HRBenefitsAlert.com » 401(k) matches: Watch for tax woes

401(k) matches: Watch for tax woes

October 24, 2008 by Bill Meltzer
Posted in: In this week's e-newsletter, Latest News & Views, Retirement

Here’s a scary fact about 401(k) matching contributions:

The money employers chip in often goes to the IRS, rather than the retiring employee.  Since 1984, the feds have taxed Social Security benefits. The threshold for taxation was set at $25,000 income for a single return and $32,000 for a joint filing.

Back then, only 1% of retirees made enough yearly income to have to paid taxes on their Social Security bennies. But that’s not the case anymore.

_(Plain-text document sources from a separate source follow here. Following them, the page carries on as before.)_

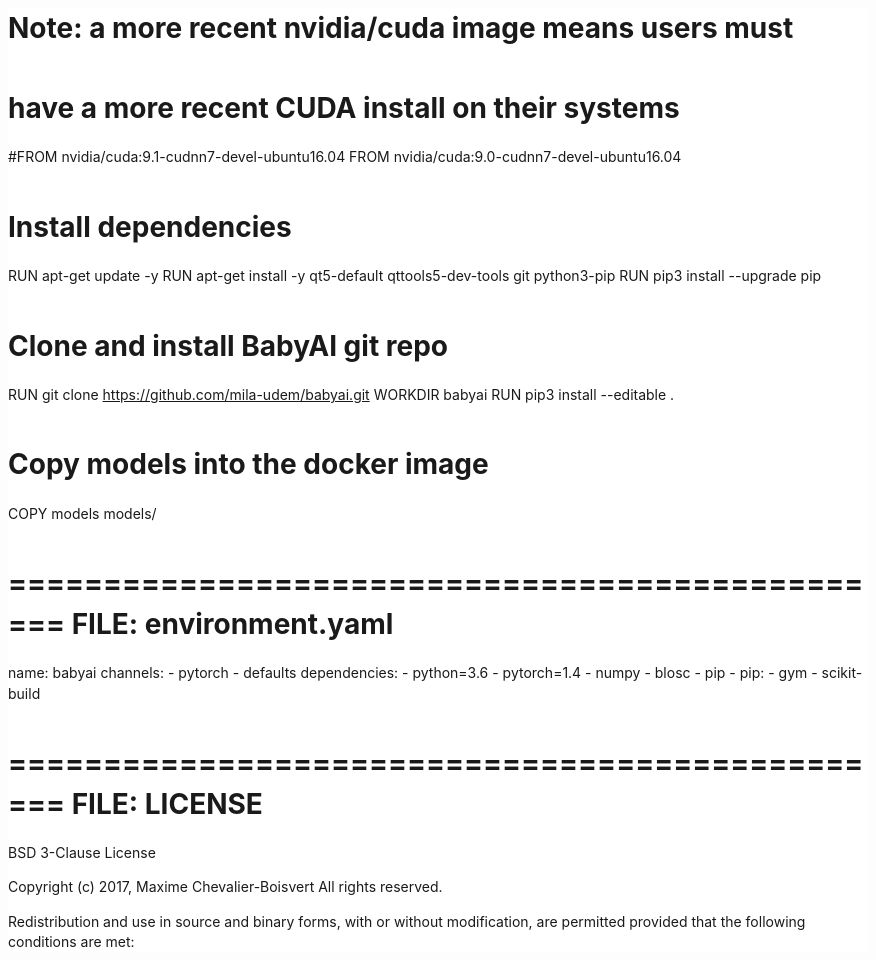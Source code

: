 # Note: a more recent nvidia/cuda image means users must
# have a more recent CUDA install on their systems
#FROM nvidia/cuda:9.1-cudnn7-devel-ubuntu16.04
FROM nvidia/cuda:9.0-cudnn7-devel-ubuntu16.04

# Install dependencies
RUN apt-get update -y
RUN apt-get install -y qt5-default qttools5-dev-tools git python3-pip
RUN pip3 install --upgrade pip

# Clone and install BabyAI git repo
RUN git clone https://github.com/mila-udem/babyai.git
WORKDIR babyai
RUN pip3 install --editable .

# Copy models into the docker image
COPY models models/



================================================
FILE: environment.yaml
================================================
name: babyai
channels:
    - pytorch
    - defaults
dependencies:
    - python=3.6
    - pytorch=1.4
    - numpy
    - blosc
    - pip
    - pip:
        - gym
        - scikit-build



================================================
FILE: LICENSE
================================================
BSD 3-Clause License

Copyright (c) 2017, Maxime Chevalier-Boisvert
All rights reserved.

Redistribution and use in source and binary forms, with or without
modification, are permitted provided that the following conditions are met:
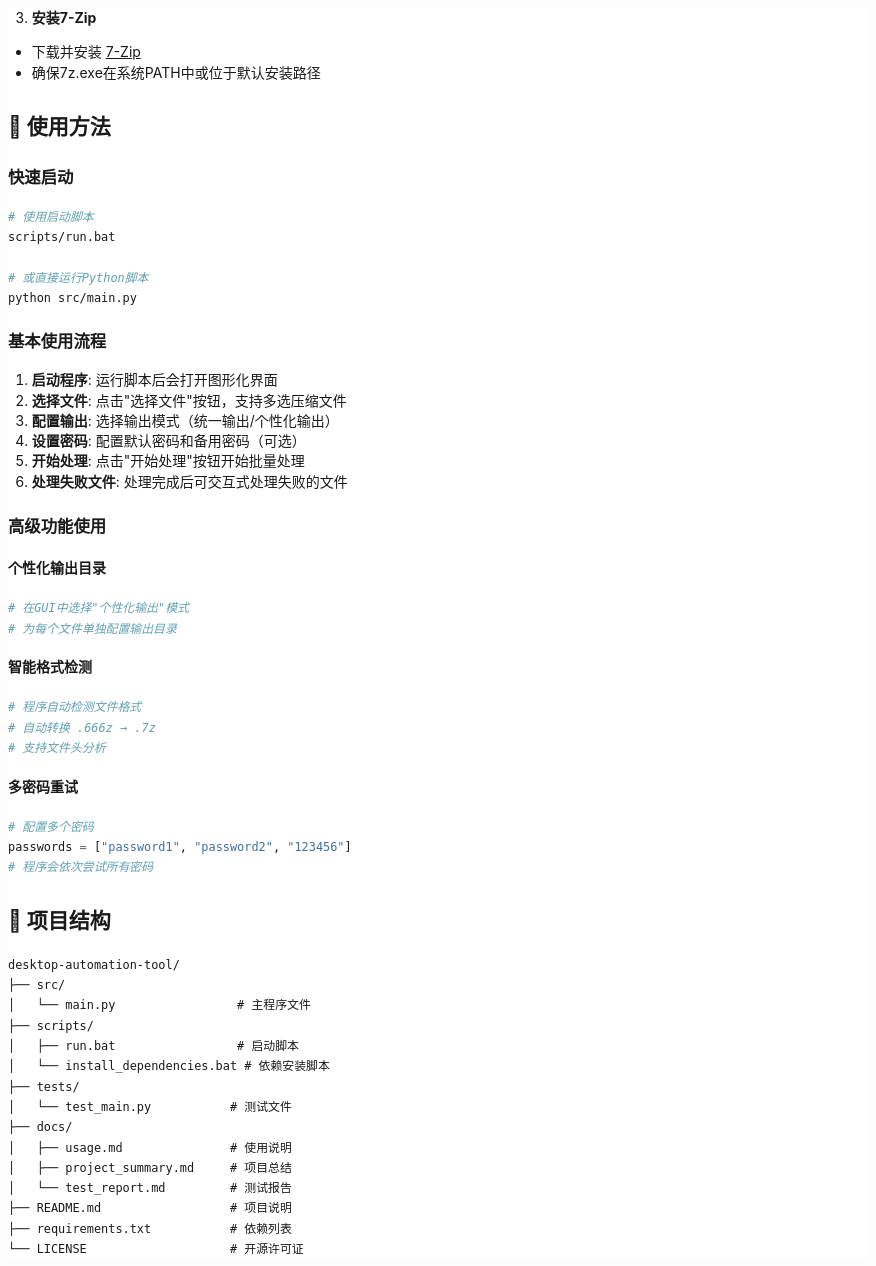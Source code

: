 3. **安装7-Zip**
- 下载并安装 [7-Zip](https://www.7-zip.org/download.html)
- 确保7z.exe在系统PATH中或位于默认安装路径

## 🚀 使用方法

### 快速启动
```bash
# 使用启动脚本
scripts/run.bat

# 或直接运行Python脚本
python src/main.py
```

### 基本使用流程

1. **启动程序**: 运行脚本后会打开图形化界面
2. **选择文件**: 点击"选择文件"按钮，支持多选压缩文件
3. **配置输出**: 选择输出模式（统一输出/个性化输出）
4. **设置密码**: 配置默认密码和备用密码（可选）
5. **开始处理**: 点击"开始处理"按钮开始批量处理
6. **处理失败文件**: 处理完成后可交互式处理失败的文件

### 高级功能使用

#### 个性化输出目录
```python
# 在GUI中选择"个性化输出"模式
# 为每个文件单独配置输出目录
```

#### 智能格式检测
```python
# 程序自动检测文件格式
# 自动转换 .666z → .7z
# 支持文件头分析
```

#### 多密码重试
```python
# 配置多个密码
passwords = ["password1", "password2", "123456"]
# 程序会依次尝试所有密码
```

## 📁 项目结构

```
desktop-automation-tool/
├── src/
│   └── main.py                 # 主程序文件
├── scripts/
│   ├── run.bat                 # 启动脚本
│   └── install_dependencies.bat # 依赖安装脚本
├── tests/
│   └── test_main.py           # 测试文件
├── docs/
│   ├── usage.md               # 使用说明
│   ├── project_summary.md     # 项目总结
│   └── test_report.md         # 测试报告
├── README.md                  # 项目说明
├── requirements.txt           # 依赖列表
└── LICENSE                    # 开源许可证
```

Here’s why: The feds never adjusted the regs for inflation. As a result, more and more retirees are affected with each passing year.

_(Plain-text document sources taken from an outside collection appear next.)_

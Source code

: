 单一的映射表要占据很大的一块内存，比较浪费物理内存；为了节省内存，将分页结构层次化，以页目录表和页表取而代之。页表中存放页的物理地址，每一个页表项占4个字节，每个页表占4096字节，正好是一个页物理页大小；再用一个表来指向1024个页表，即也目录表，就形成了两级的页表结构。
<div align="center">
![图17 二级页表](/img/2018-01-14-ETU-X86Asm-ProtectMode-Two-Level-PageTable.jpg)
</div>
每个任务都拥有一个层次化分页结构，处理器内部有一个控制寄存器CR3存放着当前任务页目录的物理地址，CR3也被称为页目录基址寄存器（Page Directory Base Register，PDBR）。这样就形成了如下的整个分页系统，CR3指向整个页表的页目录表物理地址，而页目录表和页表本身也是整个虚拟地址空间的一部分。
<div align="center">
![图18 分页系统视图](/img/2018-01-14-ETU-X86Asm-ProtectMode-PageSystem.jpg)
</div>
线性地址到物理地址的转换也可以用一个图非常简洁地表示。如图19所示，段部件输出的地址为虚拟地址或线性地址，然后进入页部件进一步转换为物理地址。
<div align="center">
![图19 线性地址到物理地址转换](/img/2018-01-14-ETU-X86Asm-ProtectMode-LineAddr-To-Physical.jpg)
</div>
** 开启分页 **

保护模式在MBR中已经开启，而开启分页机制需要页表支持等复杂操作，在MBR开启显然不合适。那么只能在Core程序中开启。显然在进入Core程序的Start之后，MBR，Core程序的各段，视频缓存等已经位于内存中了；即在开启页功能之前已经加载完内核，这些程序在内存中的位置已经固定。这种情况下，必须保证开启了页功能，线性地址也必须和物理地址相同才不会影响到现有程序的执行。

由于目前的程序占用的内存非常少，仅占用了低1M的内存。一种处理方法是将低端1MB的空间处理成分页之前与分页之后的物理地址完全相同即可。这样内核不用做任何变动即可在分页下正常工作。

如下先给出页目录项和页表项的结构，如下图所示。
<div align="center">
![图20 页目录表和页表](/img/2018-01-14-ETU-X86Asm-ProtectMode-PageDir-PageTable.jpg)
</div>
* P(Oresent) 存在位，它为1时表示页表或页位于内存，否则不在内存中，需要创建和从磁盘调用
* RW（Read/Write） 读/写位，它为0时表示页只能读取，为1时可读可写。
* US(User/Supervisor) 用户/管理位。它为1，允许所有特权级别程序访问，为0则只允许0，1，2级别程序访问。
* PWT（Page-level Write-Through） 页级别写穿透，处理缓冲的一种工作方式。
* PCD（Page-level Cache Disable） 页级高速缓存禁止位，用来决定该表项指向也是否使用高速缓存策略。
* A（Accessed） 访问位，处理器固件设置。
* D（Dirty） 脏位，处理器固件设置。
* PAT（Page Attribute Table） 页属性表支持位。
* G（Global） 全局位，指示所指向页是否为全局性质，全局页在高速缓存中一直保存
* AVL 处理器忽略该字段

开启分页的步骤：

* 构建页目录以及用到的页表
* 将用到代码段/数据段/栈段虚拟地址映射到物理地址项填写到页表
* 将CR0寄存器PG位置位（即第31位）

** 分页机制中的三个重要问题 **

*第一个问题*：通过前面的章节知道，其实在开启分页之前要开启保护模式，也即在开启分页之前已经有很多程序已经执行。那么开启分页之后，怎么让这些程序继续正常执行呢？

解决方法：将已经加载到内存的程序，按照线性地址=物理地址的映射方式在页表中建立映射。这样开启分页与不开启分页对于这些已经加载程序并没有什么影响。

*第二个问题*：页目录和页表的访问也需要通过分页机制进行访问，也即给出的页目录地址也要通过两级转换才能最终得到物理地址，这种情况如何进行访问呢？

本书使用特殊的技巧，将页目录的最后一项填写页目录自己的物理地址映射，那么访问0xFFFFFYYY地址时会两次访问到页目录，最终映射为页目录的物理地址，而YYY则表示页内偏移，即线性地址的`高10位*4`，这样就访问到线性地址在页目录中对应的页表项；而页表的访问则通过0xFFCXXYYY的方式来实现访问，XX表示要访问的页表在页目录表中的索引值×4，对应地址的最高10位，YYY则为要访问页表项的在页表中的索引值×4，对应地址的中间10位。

Example: The average Social Security check today is $1,048 a month, or $12,152 a year ($25,152 for a two-earner couple).

That’s still below the Social Security tax threshold. But guess what happens when you add the money cashed out from the average mature 401(k)? Exactly. The retiree owes taxes.

Four levels of taxation

How much tax does the retiree owe? There are four levels, depending on the person’s income status:

  • Level 1: There are no Social Security taxes. Assuming a 15 percent tax rate on 401(k) income, the employee keeps 85 cents of every 401(k) dollar.
  • Level 2: Roughly 50 cents of Social Security benefits are taxed for every dollar withdrawn from the 401(k). In real dollars, this means the employee keeps 77.5 cents of each 401(k) dollar, the feds get 22.5 cents.
  • Level 3: The feds tax 85 cents of Social Security bennies, and the basic tax rate is 15%. Roughly 84% of the average employer 401(k) contribution goes to the IRS.
  • Level 4: The Social Security tax remains 85 cents, but the basic tax rate jumps to 25%. The entire matching contribution is gone.

 

  • Share/Bookmark

3 Responses to “401(k) matches: Watch for tax woes”

  1. Alison Farrin Says:

    And your point is? If it was the employee’s money, it would still be taxed. The end result of an employer match is that the employee has more money to use in retirement. Good social security planning by the Participant would see the employee draw on his 401(k) at retirement and NOT draw Social Security for years, negating this effect in its entirety for many years and increasing his SS benefit when he do draw. Further, the incentive of an Employer match is what get Employees to contribute to the plan and save, leaving far fewer to be dependent only on Social Security.

  2. Marti Says:

    What can be done to avoid/minimize this?

  3. Larry Says:

    Minimize this? Get the FairTax program passed. That would do away with ALL income taxes, payroll taxes, estate taxes and substitute a national sales tax for them. You would get a rebate on the taxes you incurred for basic living items each month.
    This would stimulate the economy because companies who now move offshore because of the odioius tax programs in the US would return, and many more companies around the world would want to relocate here because of the new tax structure.